=== Assignment ===
Find every line below with the word "href" in it, and copy each one.

=== Data shown ===

━━━━

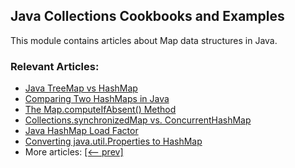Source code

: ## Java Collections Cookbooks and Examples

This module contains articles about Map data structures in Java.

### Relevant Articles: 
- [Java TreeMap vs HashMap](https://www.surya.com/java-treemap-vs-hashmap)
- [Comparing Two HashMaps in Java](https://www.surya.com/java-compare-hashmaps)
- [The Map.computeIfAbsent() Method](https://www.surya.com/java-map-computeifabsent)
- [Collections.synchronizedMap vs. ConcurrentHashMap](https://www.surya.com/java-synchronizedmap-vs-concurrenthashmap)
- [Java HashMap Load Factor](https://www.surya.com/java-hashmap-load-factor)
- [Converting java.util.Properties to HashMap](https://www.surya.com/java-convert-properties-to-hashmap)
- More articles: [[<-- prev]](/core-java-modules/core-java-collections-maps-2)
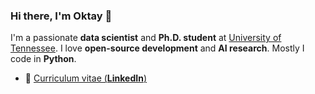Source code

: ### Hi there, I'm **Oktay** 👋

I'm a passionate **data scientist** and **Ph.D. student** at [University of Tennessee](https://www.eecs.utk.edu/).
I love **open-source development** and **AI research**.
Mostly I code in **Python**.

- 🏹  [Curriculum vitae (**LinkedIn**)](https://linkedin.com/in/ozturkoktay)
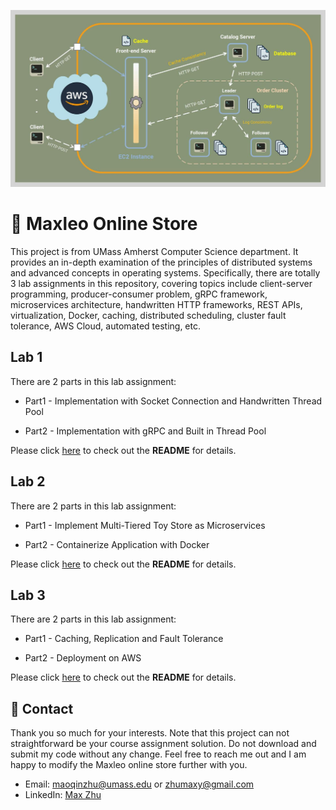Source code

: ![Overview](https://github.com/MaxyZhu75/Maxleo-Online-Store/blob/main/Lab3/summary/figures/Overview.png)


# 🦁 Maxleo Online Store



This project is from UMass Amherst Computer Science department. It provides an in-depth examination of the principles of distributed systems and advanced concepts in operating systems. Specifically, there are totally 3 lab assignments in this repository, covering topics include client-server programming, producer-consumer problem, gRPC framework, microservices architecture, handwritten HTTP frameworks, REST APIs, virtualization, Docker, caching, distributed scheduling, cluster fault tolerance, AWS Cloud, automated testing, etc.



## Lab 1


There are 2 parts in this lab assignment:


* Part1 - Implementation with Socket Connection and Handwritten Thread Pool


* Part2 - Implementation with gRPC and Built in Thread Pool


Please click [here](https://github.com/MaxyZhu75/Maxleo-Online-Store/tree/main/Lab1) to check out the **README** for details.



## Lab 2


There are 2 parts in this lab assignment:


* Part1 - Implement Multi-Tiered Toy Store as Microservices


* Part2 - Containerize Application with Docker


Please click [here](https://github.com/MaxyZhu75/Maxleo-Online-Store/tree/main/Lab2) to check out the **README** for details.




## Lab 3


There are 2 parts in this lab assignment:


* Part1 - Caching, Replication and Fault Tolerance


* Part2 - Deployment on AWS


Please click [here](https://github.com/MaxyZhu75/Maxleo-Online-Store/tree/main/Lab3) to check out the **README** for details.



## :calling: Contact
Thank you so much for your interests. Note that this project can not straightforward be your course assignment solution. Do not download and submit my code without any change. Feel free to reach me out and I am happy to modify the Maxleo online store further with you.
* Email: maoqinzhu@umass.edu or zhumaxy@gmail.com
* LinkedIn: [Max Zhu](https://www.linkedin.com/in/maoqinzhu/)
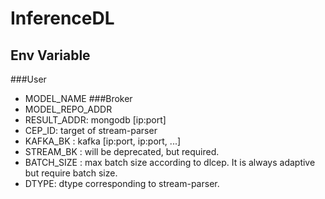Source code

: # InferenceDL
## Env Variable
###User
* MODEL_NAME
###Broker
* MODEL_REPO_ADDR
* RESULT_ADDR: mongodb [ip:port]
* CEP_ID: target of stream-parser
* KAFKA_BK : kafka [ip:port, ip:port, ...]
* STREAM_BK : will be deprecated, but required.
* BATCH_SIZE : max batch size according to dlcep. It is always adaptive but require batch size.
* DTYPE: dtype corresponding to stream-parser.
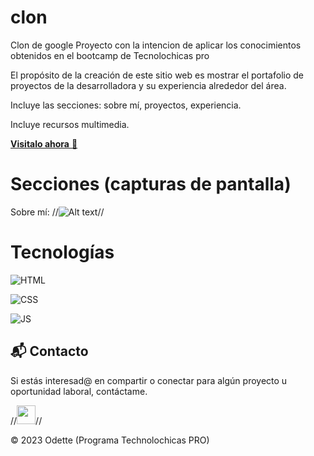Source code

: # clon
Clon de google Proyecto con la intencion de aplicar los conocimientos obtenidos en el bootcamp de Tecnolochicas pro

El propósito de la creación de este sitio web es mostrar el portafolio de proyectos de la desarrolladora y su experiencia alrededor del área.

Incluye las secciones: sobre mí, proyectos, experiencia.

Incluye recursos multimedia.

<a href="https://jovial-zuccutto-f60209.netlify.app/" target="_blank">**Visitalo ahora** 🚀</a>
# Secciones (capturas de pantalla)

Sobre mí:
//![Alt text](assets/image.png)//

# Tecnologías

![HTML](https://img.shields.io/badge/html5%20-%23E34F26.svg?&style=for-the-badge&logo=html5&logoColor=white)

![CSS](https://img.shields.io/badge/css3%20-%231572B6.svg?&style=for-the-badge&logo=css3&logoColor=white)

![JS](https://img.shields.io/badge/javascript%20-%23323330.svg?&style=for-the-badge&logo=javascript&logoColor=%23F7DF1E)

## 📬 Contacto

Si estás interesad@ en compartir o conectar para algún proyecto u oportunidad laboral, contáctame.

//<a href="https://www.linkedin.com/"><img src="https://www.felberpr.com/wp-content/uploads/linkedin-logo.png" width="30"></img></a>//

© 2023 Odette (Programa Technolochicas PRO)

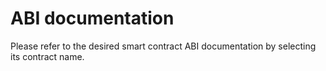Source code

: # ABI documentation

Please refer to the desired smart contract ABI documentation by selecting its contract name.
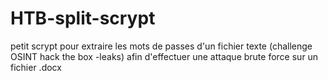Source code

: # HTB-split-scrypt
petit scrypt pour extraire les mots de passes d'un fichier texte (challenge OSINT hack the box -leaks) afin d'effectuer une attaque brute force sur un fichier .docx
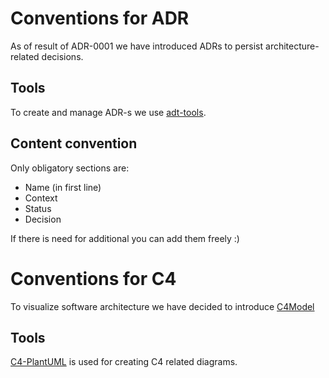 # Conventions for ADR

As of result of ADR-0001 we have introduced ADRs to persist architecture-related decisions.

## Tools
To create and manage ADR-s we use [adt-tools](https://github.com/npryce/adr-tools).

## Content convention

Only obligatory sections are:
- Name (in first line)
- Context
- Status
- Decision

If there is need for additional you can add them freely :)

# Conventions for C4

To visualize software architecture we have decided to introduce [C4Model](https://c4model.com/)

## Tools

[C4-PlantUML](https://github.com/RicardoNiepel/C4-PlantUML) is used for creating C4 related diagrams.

━━━━

=== Output below ===
<a href="https://jovial-zuccutto-f60209.netlify.app/" target="_blank">**Visitalo ahora** 🚀</a>
//<a href="https://www.linkedin.com/"><img src="https://www.felberpr.com/wp-content/uploads/linkedin-logo.png" width="30"></img></a>//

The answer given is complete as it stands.